Over the last few weeks I have been asked to explain the implications of the Patient Protection and Affordable Care Act (H.R. 3590) that President Obama just signed into law, particularly as it relates to children, Children's Hospital Colorado, and the pediatric physician provider community.

My response to all of these requests is – gulp – I'll try.

It took more than 2000 pages to create this historic, game-changing health care reform package and I am just not scholarly enough to summarize it in one blog. What I can do is provide a series of blogs that (I hope) will provide greater clarity of the reforms.

What we will see in 2010

Most implementation begins in several years but a few insurance reforms will take effect in the next six months, including:

  • Adults who have been denied insurance coverage because of an existing illness can join a high-risk insurance pool.

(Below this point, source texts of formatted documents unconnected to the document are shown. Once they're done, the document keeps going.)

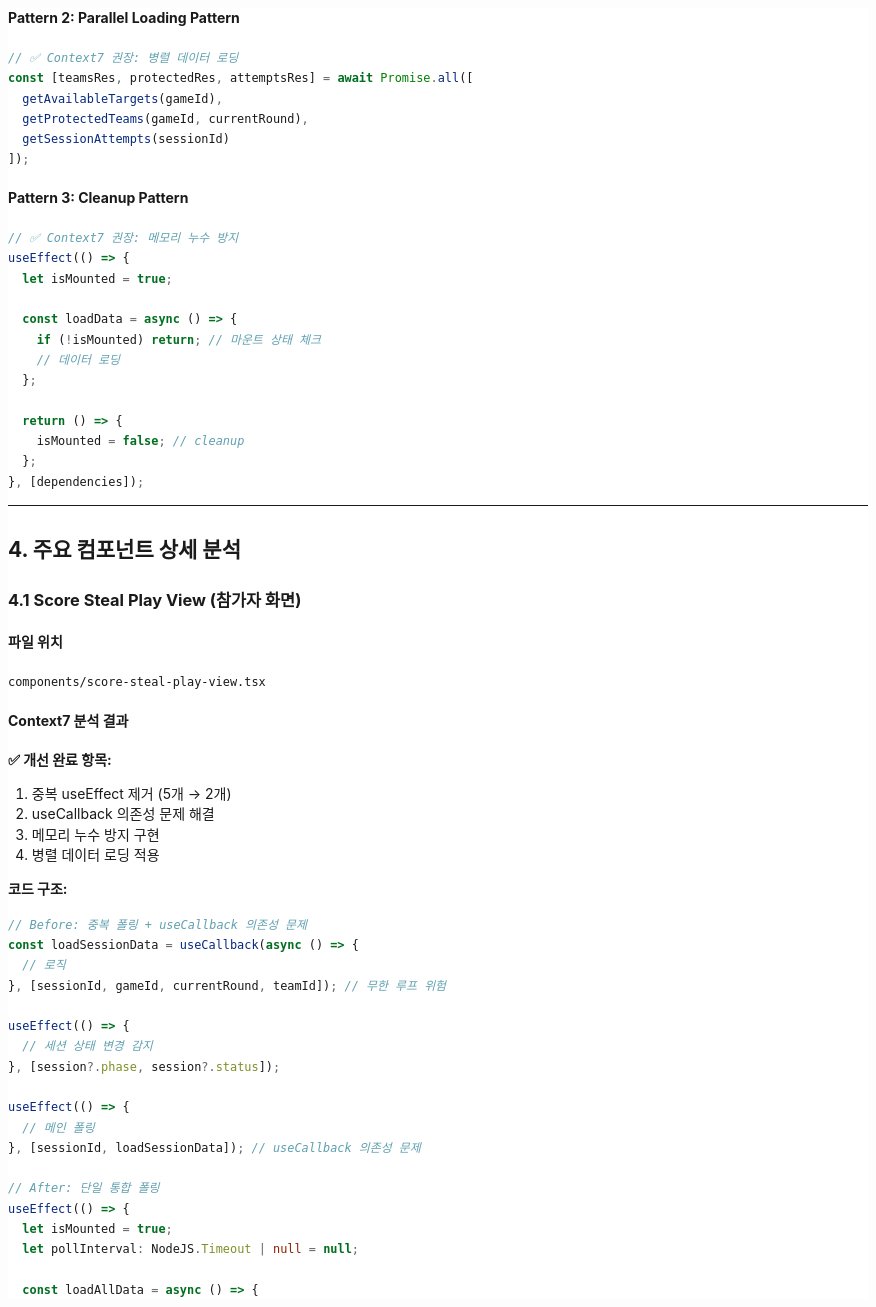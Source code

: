 #### Pattern 2: Parallel Loading Pattern
```typescript
// ✅ Context7 권장: 병렬 데이터 로딩
const [teamsRes, protectedRes, attemptsRes] = await Promise.all([
  getAvailableTargets(gameId),
  getProtectedTeams(gameId, currentRound),
  getSessionAttempts(sessionId)
]);
```

#### Pattern 3: Cleanup Pattern
```typescript
// ✅ Context7 권장: 메모리 누수 방지
useEffect(() => {
  let isMounted = true;
  
  const loadData = async () => {
    if (!isMounted) return; // 마운트 상태 체크
    // 데이터 로딩
  };
  
  return () => {
    isMounted = false; // cleanup
  };
}, [dependencies]);
```

---

## 4. 주요 컴포넌트 상세 분석

### 4.1 Score Steal Play View (참가자 화면)

#### 파일 위치
`components/score-steal-play-view.tsx`

#### Context7 분석 결과

**✅ 개선 완료 항목:**
1. 중복 useEffect 제거 (5개 → 2개)
2. useCallback 의존성 문제 해결
3. 메모리 누수 방지 구현
4. 병렬 데이터 로딩 적용

**코드 구조:**
```typescript
// Before: 중복 폴링 + useCallback 의존성 문제
const loadSessionData = useCallback(async () => {
  // 로직
}, [sessionId, gameId, currentRound, teamId]); // 무한 루프 위험

useEffect(() => {
  // 세션 상태 변경 감지
}, [session?.phase, session?.status]);

useEffect(() => {
  // 메인 폴링
}, [sessionId, loadSessionData]); // useCallback 의존성 문제

// After: 단일 통합 폴링
useEffect(() => {
  let isMounted = true;
  let pollInterval: NodeJS.Timeout | null = null;
  
  const loadAllData = async () => {
```
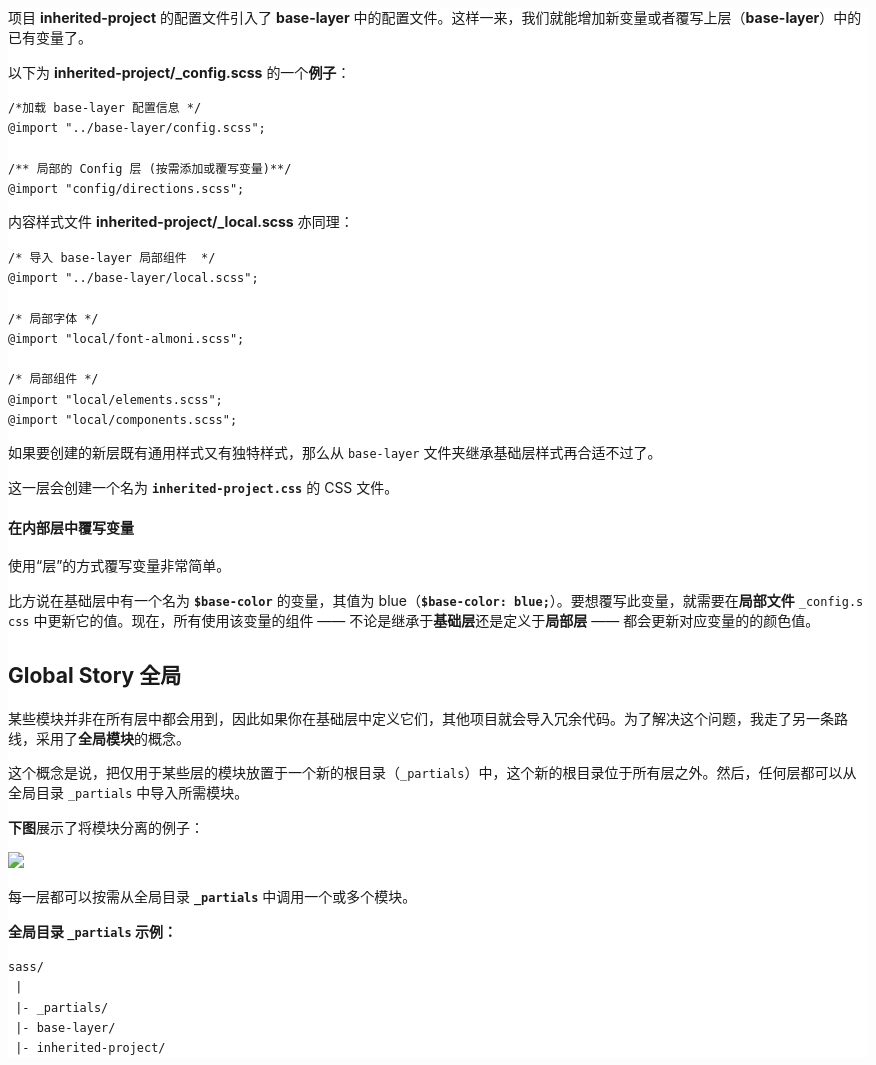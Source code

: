 项目 **inherited-project** 的配置文件引入了 **base-layer** 中的配置文件。这样一来，我们就能增加新变量或者覆写上层（**base-layer**）中的已有变量了。

以下为 **inherited-project/_config.scss** 的一个**例子**：

```
/*加载 base-layer 配置信息 */
@import "../base-layer/config.scss";

/** 局部的 Config 层 (按需添加或覆写变量)**/
@import "config/directions.scss";
```

内容样式文件 **inherited-project/_local.scss** 亦同理：

```
/* 导入 base-layer 局部组件  */
@import "../base-layer/local.scss";

/* 局部字体 */
@import "local/font-almoni.scss";

/* 局部组件 */
@import "local/elements.scss";
@import "local/components.scss";
```

如果要创建的新层既有通用样式又有独特样式，那么从 `base-layer` 文件夹继承基础层样式再合适不过了。

这一层会创建一个名为 **`inherited-project.css`** 的 CSS 文件。

#### 在内部层中覆写变量

使用“层”的方式覆写变量非常简单。

比方说在基础层中有一个名为 **`$base-color`** 的变量，其值为 blue（**`$base-color: blue;`**）。要想覆写此变量，就需要在**局部文件** `_config.scss` 中更新它的值。现在，所有使用该变量的组件 —— 不论是继承于**基础层**还是定义于**局部层** —— 都会更新对应变量的的颜色值。

## Global Story 全局

某些模块并非在所有层中都会用到，因此如果你在基础层中定义它们，其他项目就会导入冗余代码。为了解决这个问题，我走了另一条路线，采用了**全局模块**的概念。

这个概念是说，把仅用于某些层的模块放置于一个新的根目录（`_partials`）中，这个新的根目录位于所有层之外。然后，任何层都可以从全局目录 `_partials` 中导入所需模块。

**下图**展示了将模块分离的例子：

![](https://cdn-images-1.medium.com/max/2000/1*F43F_4fEqXCCTLNz07nrqg.png)

每一层都可以按需从全局目录 **`_partials`** 中调用一个或多个模块。

**全局目录 **`_partials`** 示例：**

```
sass/ 
 |
 |- _partials/ 
 |- base-layer/ 
 |- inherited-project/
```
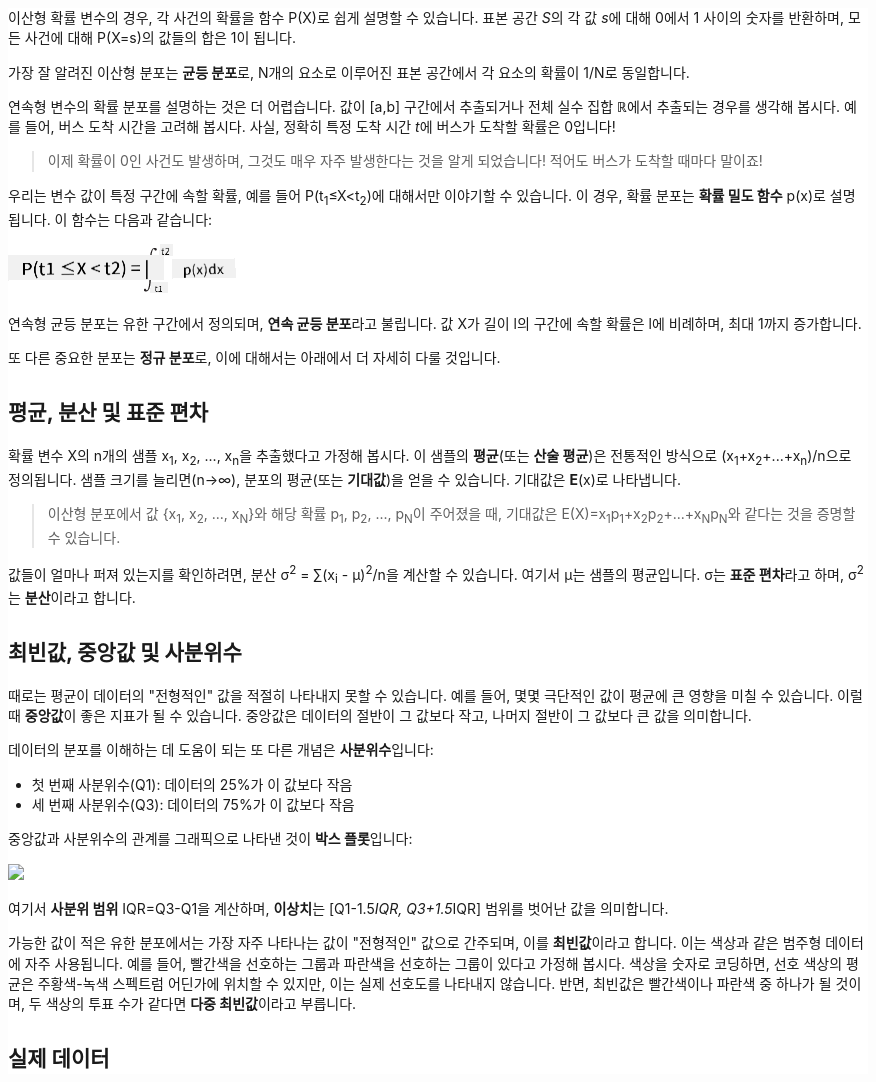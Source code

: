 이산형 확률 변수의 경우, 각 사건의 확률을 함수 P(X)로 쉽게 설명할 수 있습니다. 표본 공간 *S*의 각 값 *s*에 대해 0에서 1 사이의 숫자를 반환하며, 모든 사건에 대해 P(X=s)의 값들의 합은 1이 됩니다.

가장 잘 알려진 이산형 분포는 **균등 분포**로, N개의 요소로 이루어진 표본 공간에서 각 요소의 확률이 1/N로 동일합니다.

연속형 변수의 확률 분포를 설명하는 것은 더 어렵습니다. 값이 [a,b] 구간에서 추출되거나 전체 실수 집합 ℝ에서 추출되는 경우를 생각해 봅시다. 예를 들어, 버스 도착 시간을 고려해 봅시다. 사실, 정확히 특정 도착 시간 *t*에 버스가 도착할 확률은 0입니다!

> 이제 확률이 0인 사건도 발생하며, 그것도 매우 자주 발생한다는 것을 알게 되었습니다! 적어도 버스가 도착할 때마다 말이죠!

우리는 변수 값이 특정 구간에 속할 확률, 예를 들어 P(t<sub>1</sub>≤X<t<sub>2</sub>)에 대해서만 이야기할 수 있습니다. 이 경우, 확률 분포는 **확률 밀도 함수** p(x)로 설명됩니다. 이 함수는 다음과 같습니다:

![P(t_1\le X<t_2)=\int_{t_1}^{t_2}p(x)dx](../../../../translated_images/probability-density.a8aad29f17a14afb519b407c7b6edeb9f3f9aa5f69c9e6d9445f604e5f8a2bf7.ko.png)

연속형 균등 분포는 유한 구간에서 정의되며, **연속 균등 분포**라고 불립니다. 값 X가 길이 l의 구간에 속할 확률은 l에 비례하며, 최대 1까지 증가합니다.

또 다른 중요한 분포는 **정규 분포**로, 이에 대해서는 아래에서 더 자세히 다룰 것입니다.

## 평균, 분산 및 표준 편차

확률 변수 X의 n개의 샘플 x<sub>1</sub>, x<sub>2</sub>, ..., x<sub>n</sub>을 추출했다고 가정해 봅시다. 이 샘플의 **평균**(또는 **산술 평균**)은 전통적인 방식으로 (x<sub>1</sub>+x<sub>2</sub>+...+x<sub>n</sub>)/n으로 정의됩니다. 샘플 크기를 늘리면(n→∞), 분포의 평균(또는 **기대값**)을 얻을 수 있습니다. 기대값은 **E**(x)로 나타냅니다.

> 이산형 분포에서 값 {x<sub>1</sub>, x<sub>2</sub>, ..., x<sub>N</sub>}와 해당 확률 p<sub>1</sub>, p<sub>2</sub>, ..., p<sub>N</sub>이 주어졌을 때, 기대값은 E(X)=x<sub>1</sub>p<sub>1</sub>+x<sub>2</sub>p<sub>2</sub>+...+x<sub>N</sub>p<sub>N</sub>와 같다는 것을 증명할 수 있습니다.

값들이 얼마나 퍼져 있는지를 확인하려면, 분산 σ<sup>2</sup> = ∑(x<sub>i</sub> - μ)<sup>2</sup>/n을 계산할 수 있습니다. 여기서 μ는 샘플의 평균입니다. σ는 **표준 편차**라고 하며, σ<sup>2</sup>는 **분산**이라고 합니다.

## 최빈값, 중앙값 및 사분위수

때로는 평균이 데이터의 "전형적인" 값을 적절히 나타내지 못할 수 있습니다. 예를 들어, 몇몇 극단적인 값이 평균에 큰 영향을 미칠 수 있습니다. 이럴 때 **중앙값**이 좋은 지표가 될 수 있습니다. 중앙값은 데이터의 절반이 그 값보다 작고, 나머지 절반이 그 값보다 큰 값을 의미합니다.

데이터의 분포를 이해하는 데 도움이 되는 또 다른 개념은 **사분위수**입니다:

* 첫 번째 사분위수(Q1): 데이터의 25%가 이 값보다 작음
* 세 번째 사분위수(Q3): 데이터의 75%가 이 값보다 작음

중앙값과 사분위수의 관계를 그래픽으로 나타낸 것이 **박스 플롯**입니다:

<img src="images/boxplot_explanation.png" width="50%"/>

여기서 **사분위 범위** IQR=Q3-Q1을 계산하며, **이상치**는 [Q1-1.5*IQR, Q3+1.5*IQR] 범위를 벗어난 값을 의미합니다.

가능한 값이 적은 유한 분포에서는 가장 자주 나타나는 값이 "전형적인" 값으로 간주되며, 이를 **최빈값**이라고 합니다. 이는 색상과 같은 범주형 데이터에 자주 사용됩니다. 예를 들어, 빨간색을 선호하는 그룹과 파란색을 선호하는 그룹이 있다고 가정해 봅시다. 색상을 숫자로 코딩하면, 선호 색상의 평균은 주황색-녹색 스펙트럼 어딘가에 위치할 수 있지만, 이는 실제 선호도를 나타내지 않습니다. 반면, 최빈값은 빨간색이나 파란색 중 하나가 될 것이며, 두 색상의 투표 수가 같다면 **다중 최빈값**이라고 부릅니다.

## 실제 데이터
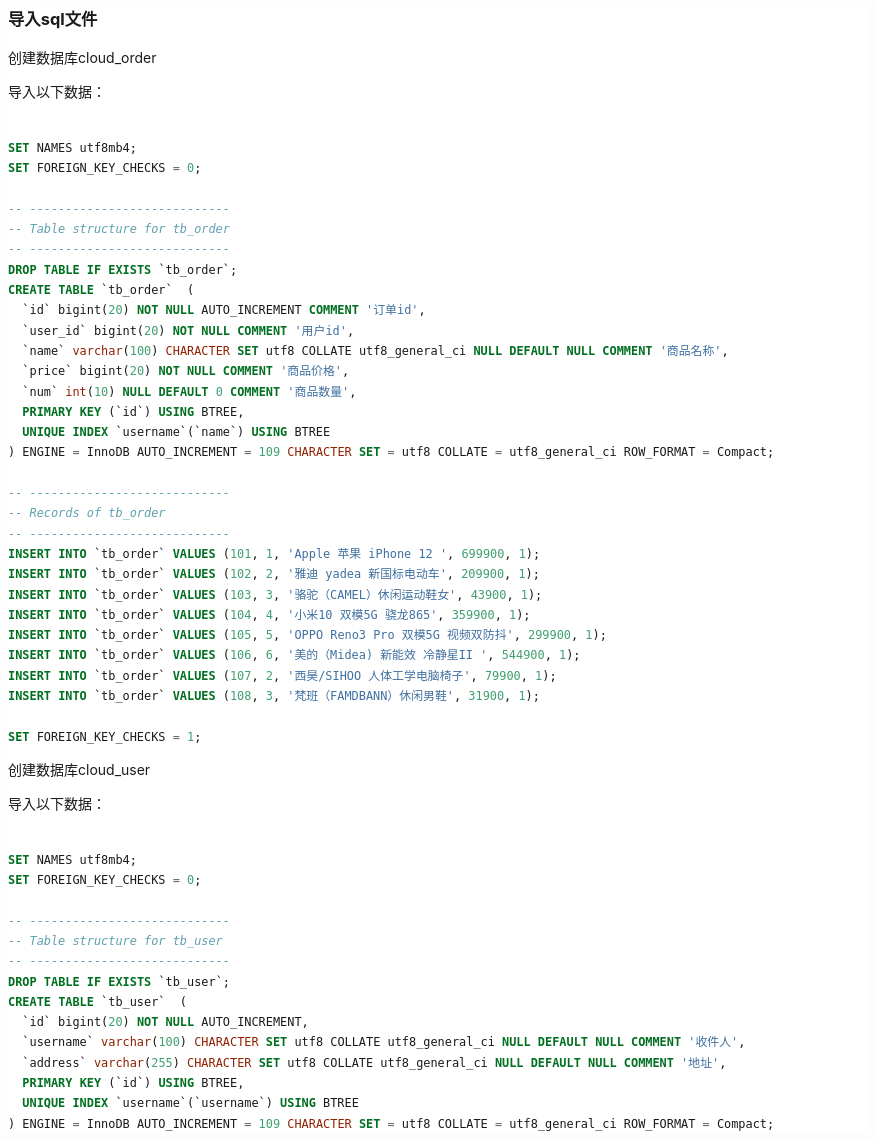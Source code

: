 
### 导入sql文件

创建数据库cloud_order

导入以下数据：

```sql

SET NAMES utf8mb4;
SET FOREIGN_KEY_CHECKS = 0;

-- ----------------------------
-- Table structure for tb_order
-- ----------------------------
DROP TABLE IF EXISTS `tb_order`;
CREATE TABLE `tb_order`  (
  `id` bigint(20) NOT NULL AUTO_INCREMENT COMMENT '订单id',
  `user_id` bigint(20) NOT NULL COMMENT '用户id',
  `name` varchar(100) CHARACTER SET utf8 COLLATE utf8_general_ci NULL DEFAULT NULL COMMENT '商品名称',
  `price` bigint(20) NOT NULL COMMENT '商品价格',
  `num` int(10) NULL DEFAULT 0 COMMENT '商品数量',
  PRIMARY KEY (`id`) USING BTREE,
  UNIQUE INDEX `username`(`name`) USING BTREE
) ENGINE = InnoDB AUTO_INCREMENT = 109 CHARACTER SET = utf8 COLLATE = utf8_general_ci ROW_FORMAT = Compact;

-- ----------------------------
-- Records of tb_order
-- ----------------------------
INSERT INTO `tb_order` VALUES (101, 1, 'Apple 苹果 iPhone 12 ', 699900, 1);
INSERT INTO `tb_order` VALUES (102, 2, '雅迪 yadea 新国标电动车', 209900, 1);
INSERT INTO `tb_order` VALUES (103, 3, '骆驼（CAMEL）休闲运动鞋女', 43900, 1);
INSERT INTO `tb_order` VALUES (104, 4, '小米10 双模5G 骁龙865', 359900, 1);
INSERT INTO `tb_order` VALUES (105, 5, 'OPPO Reno3 Pro 双模5G 视频双防抖', 299900, 1);
INSERT INTO `tb_order` VALUES (106, 6, '美的（Midea) 新能效 冷静星II ', 544900, 1);
INSERT INTO `tb_order` VALUES (107, 2, '西昊/SIHOO 人体工学电脑椅子', 79900, 1);
INSERT INTO `tb_order` VALUES (108, 3, '梵班（FAMDBANN）休闲男鞋', 31900, 1);

SET FOREIGN_KEY_CHECKS = 1;
```



创建数据库cloud_user

导入以下数据：

```sql

SET NAMES utf8mb4;
SET FOREIGN_KEY_CHECKS = 0;

-- ----------------------------
-- Table structure for tb_user
-- ----------------------------
DROP TABLE IF EXISTS `tb_user`;
CREATE TABLE `tb_user`  (
  `id` bigint(20) NOT NULL AUTO_INCREMENT,
  `username` varchar(100) CHARACTER SET utf8 COLLATE utf8_general_ci NULL DEFAULT NULL COMMENT '收件人',
  `address` varchar(255) CHARACTER SET utf8 COLLATE utf8_general_ci NULL DEFAULT NULL COMMENT '地址',
  PRIMARY KEY (`id`) USING BTREE,
  UNIQUE INDEX `username`(`username`) USING BTREE
) ENGINE = InnoDB AUTO_INCREMENT = 109 CHARACTER SET = utf8 COLLATE = utf8_general_ci ROW_FORMAT = Compact;

```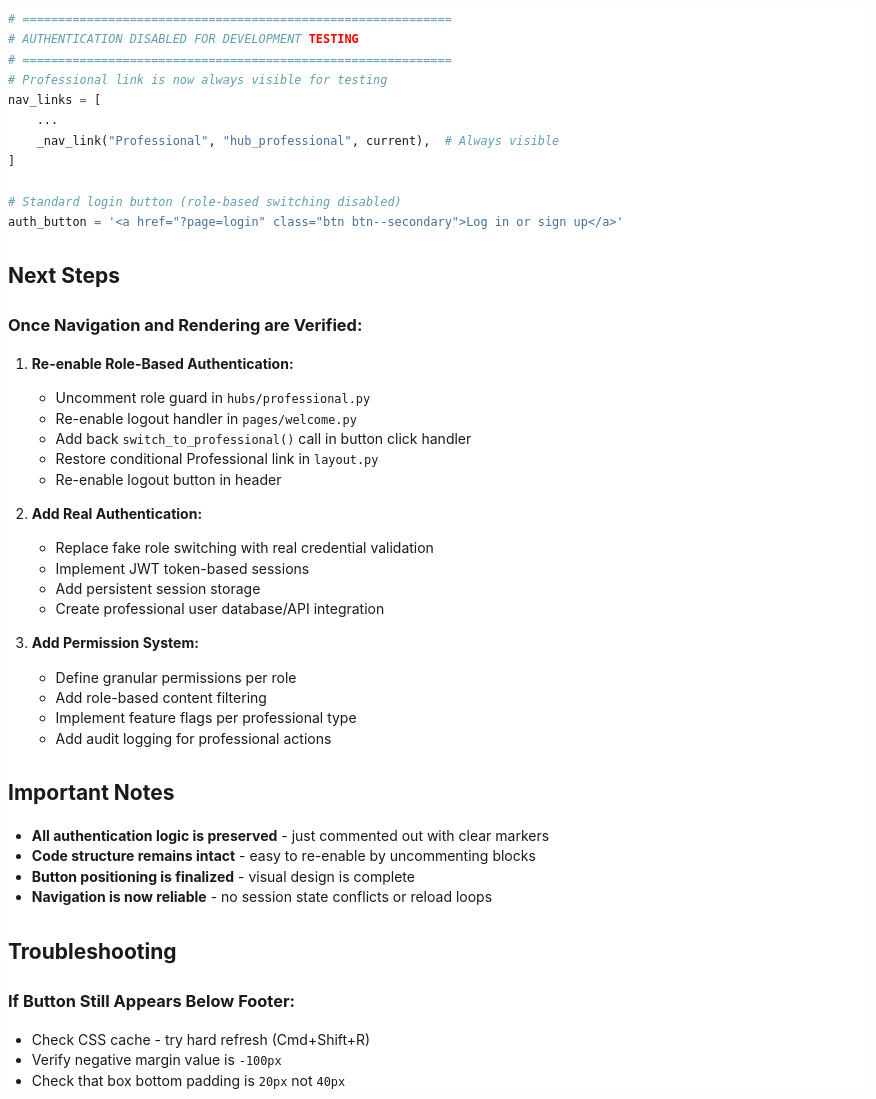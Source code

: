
 ```python
# ============================================================
# AUTHENTICATION DISABLED FOR DEVELOPMENT TESTING
# ============================================================
# Professional link is now always visible for testing
nav_links = [
    ...
    _nav_link("Professional", "hub_professional", current),  # Always visible
]

# Standard login button (role-based switching disabled)
auth_button = '<a href="?page=login" class="btn btn--secondary">Log in or sign up</a>'
```

## Next Steps

### Once Navigation and Rendering are Verified:

1. **Re-enable Role-Based Authentication:**
   - Uncomment role guard in `hubs/professional.py`
   - Re-enable logout handler in `pages/welcome.py`
   - Add back `switch_to_professional()` call in button click handler
   - Restore conditional Professional link in `layout.py`
   - Re-enable logout button in header

2. **Add Real Authentication:**
   - Replace fake role switching with real credential validation
   - Implement JWT token-based sessions
   - Add persistent session storage
   - Create professional user database/API integration

3. **Add Permission System:**
   - Define granular permissions per role
   - Add role-based content filtering
   - Implement feature flags per professional type
   - Add audit logging for professional actions

## Important Notes

- **All authentication logic is preserved** - just commented out with clear markers
- **Code structure remains intact** - easy to re-enable by uncommenting blocks
- **Button positioning is finalized** - visual design is complete
- **Navigation is now reliable** - no session state conflicts or reload loops

## Troubleshooting

### If Button Still Appears Below Footer:
- Check CSS cache - try hard refresh (Cmd+Shift+R)
- Verify negative margin value is `-100px`
- Check that box bottom padding is `20px` not `40px`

It's interim until 2014 when insurance reforms kick in.
  • Children with pre-existing illness cannot be denied coverage. Dependents up to age 26 will be eligible for coverage under their parents' plan.
  • Insurance companies cannot revoke existing policies if someone gets sick.
  • Lifetime limits on coverage will be banned and annual limits restricted.
  • Preventive services will be fully covered with no co-pays or deductibles.
  • A 10 percent tax kicks in for indoor tanning services, the first of the tax increases.


The most fundamental and foundational attribute of this legislation is covering more than 30 million uninsured Americans. In Colorado alone, this means insurance coverage will extend to 500,000 currently uninsured Coloradans. This has significant implications not only for the newly eligible, but also – and just as importantly – for those who are already insured.

Currently under compensated care, providers must cost-shift to recover funds they use to provide free care. This reappears as increased premiums to employers who then pass on some or all of that to their employees as higher premiums, co-pays and/or deductibles. By covering the uninsured, the cost-shifting phenomenon should decrease.

Most discourse now has to do with the mandate that everyone must purchase insurance or pay a penalty. I am not a constitutional lawyer, and as tempting as it may be to provide my own armchair counsel, I will resist.

I will, however, suggest this economic reality: if we agree that it’s good to cover the uninsured, health care economics demand that we increase the total number of people insured. This way, we can spread over a larger population the costs to cover the uninsured.

If the purchase of insurance were optional, odds are only those who need health care services would purchase it, a response referred to as "adverse selection". This would have detrimental consequences for insurance companies and cost shifting would escalate.

Whether Republican, Democrat, Independent or other, I hope we can all agree that what matters most is what matters for children.